Hilda is a beautifully carved native head in a solid hardwood, well polished by age. 'She' had pride of place on one of my mum's many cabinets, and when my kids were younger they always used to turn 'her' head towards the door as they left and tell my mum it would afford her protection from robbers while she slept. So it became a bit of a tradition, and when Hilda passed to me we always made sure 'she' was facing the door in our home. And yes, touch wood, we have never been burgled.
You will, of course, all have noticed that 'she' is male, but my mum would never have it and so 'Hilda' stuck. I'm guessing he's from some S. American tribe - but if anyone can enlighten me please do.
Hilda has provided an atmospheric backdrop to many, many pairs of tribal style earrings and I wouldn't be without 'her'!
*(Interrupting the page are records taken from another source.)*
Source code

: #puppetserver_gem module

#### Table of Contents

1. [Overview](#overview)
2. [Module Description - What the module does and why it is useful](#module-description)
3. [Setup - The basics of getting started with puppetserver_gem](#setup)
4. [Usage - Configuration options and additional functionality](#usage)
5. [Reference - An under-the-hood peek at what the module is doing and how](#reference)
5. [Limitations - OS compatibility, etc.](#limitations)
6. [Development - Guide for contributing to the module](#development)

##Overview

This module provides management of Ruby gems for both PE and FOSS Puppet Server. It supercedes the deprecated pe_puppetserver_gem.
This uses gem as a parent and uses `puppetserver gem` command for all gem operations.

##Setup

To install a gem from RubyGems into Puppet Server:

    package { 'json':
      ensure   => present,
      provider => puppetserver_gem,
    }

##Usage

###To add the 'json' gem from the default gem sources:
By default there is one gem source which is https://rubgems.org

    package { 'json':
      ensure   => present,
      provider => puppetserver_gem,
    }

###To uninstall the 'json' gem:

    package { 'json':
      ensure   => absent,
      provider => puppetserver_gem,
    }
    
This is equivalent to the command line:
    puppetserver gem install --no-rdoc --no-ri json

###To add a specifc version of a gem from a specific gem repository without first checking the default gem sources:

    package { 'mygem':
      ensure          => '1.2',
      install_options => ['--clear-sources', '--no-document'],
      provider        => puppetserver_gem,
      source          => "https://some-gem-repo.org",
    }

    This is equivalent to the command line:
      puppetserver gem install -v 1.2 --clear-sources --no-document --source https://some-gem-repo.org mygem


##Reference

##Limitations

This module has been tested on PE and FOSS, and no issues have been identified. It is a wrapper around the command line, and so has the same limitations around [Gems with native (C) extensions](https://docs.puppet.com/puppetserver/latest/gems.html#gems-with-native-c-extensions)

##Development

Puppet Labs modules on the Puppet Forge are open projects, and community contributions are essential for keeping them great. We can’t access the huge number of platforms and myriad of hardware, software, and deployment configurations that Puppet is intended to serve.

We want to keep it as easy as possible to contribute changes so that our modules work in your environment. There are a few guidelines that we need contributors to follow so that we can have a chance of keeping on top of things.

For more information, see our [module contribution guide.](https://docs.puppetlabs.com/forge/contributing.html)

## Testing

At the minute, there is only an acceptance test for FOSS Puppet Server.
The earrings this week I've called 'Arrowhead'. I imagine Hilda with a bow and arrows, maybe with tips poisoned with curare! The dramatic arrowhead shaped ceramics in green and bronze are by one of my favourite ceramic artists Mari Carmen Rodriguez Martinez and I've wired them to beaten wrapped oxidised copper rings by Irish metal artist Colleen Campbell. Faceted pyrite chunks echo the bronze cast to the ceramics, and they hang from fab beaten copper circular earwires made for me by Lucy Haslam.
Have you a favourite photographic prop to share with us? Or maybe you could think about using them a little more - they can provide great atmosphere and add meaning to your work.